NeCTAR VMs have two names:

  • the VM hostname
  • the OpenStack dashboard name

Most VMs have a hostname like vm-<ip-address>.rc.melbourne.nectar.org.au. The exceptions are DPM servers which have hostnames like cxdpm*.cloud.coepp.org.au (for some reason).

The dashboard name for a VM is set when the instance is started. This can be almost anything, but the convention is:

  • cxwnNNN - a worker node where NNN is a 3-digit numeric value (eg, cxwn045)
  • cxinNN - an interactive node where NN is a 2-digit numeric value (eq, cxin01)
  • cx????? - for anything else (like the DPM servers)
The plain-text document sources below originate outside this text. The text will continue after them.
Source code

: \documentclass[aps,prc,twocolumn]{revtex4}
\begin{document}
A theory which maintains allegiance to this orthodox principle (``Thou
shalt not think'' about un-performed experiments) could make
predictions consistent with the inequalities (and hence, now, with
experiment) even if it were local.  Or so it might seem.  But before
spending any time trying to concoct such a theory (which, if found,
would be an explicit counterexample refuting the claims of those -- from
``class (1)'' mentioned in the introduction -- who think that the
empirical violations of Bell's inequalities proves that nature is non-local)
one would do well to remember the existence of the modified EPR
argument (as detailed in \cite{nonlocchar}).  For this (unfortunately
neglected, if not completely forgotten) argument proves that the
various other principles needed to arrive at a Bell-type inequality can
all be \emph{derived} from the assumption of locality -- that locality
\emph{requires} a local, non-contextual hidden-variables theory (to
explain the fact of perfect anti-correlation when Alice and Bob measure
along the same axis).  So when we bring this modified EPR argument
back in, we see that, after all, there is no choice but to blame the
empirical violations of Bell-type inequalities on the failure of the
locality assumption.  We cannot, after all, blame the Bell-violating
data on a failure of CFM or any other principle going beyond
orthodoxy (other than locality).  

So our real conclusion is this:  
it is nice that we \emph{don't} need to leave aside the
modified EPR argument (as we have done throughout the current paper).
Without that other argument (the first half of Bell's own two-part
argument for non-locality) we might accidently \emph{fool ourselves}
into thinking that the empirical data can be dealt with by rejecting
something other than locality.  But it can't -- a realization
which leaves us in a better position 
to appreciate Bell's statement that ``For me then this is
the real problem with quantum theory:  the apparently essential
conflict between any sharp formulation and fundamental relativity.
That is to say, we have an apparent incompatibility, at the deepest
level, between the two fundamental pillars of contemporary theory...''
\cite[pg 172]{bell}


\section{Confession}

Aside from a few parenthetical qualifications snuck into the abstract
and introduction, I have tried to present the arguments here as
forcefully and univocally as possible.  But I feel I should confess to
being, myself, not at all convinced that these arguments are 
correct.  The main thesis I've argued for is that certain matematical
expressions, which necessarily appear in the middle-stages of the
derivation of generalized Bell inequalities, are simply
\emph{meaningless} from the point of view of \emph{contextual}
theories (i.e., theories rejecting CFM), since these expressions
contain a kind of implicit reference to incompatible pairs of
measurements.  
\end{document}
Note that cloud managers may decide to add extra metadata to the dashboard names to make management easier with herd. For instance, a dashboard name cxwn_mon_000 means this is a worker node VM numbered 000 in the monash-01 cell.

The offcloud servers are:

Name login@hostname comments
c3torque root@c3torque.cloud.coepp.org.au PBS/Torque server
cxbuild root@cxbuild.cloud.coepp.org.au ?
cxcvmfs root@cxcvmfs.cloud.coepp.org.au CVMFS server
cxmon root@cxmon.cloud.coepp.org.au nagios server
cxperf root@cxperf.cloud.coepp.org.au ganglia server
cxpuppetmaster root@cxpuppetmaster.cloud.coepp.org.au puppet master server
cxui root@cxui.cloud.coepp.org.au user submit server (turned off around 1 Oct 2013)

Maintenance

Starting servers

There are two ways to start a server:

  • NeCTAR dashboard
  • herd

Dashboard

Navigate to http://nectar.org.au/, login and go to the CoEPP Tier3 tenancy.

Select the Instances tab and click on the Launch Instance button at the top right of the page. You will see a dialog used to create a new instance:

Here you enter the details for the new VM. We enter values for a test worker node in this dialog and the other tabs:

Note that we enter the userdata script from git: cximage/userdata/c3_userdata.sh.

After you click on the Launch button, you will see the newly created VM in the dashboard:

To terminate the new instance, click on the drop-down menu at the right of the test001 entry and select the Terminate instance item:

You will now see the test001 entry marked for deletion and, after a short wait, the server will disappear:

A video tutorial on running the dashboard is at http://www.youtube.com/watch?v=dPptPWedOyY.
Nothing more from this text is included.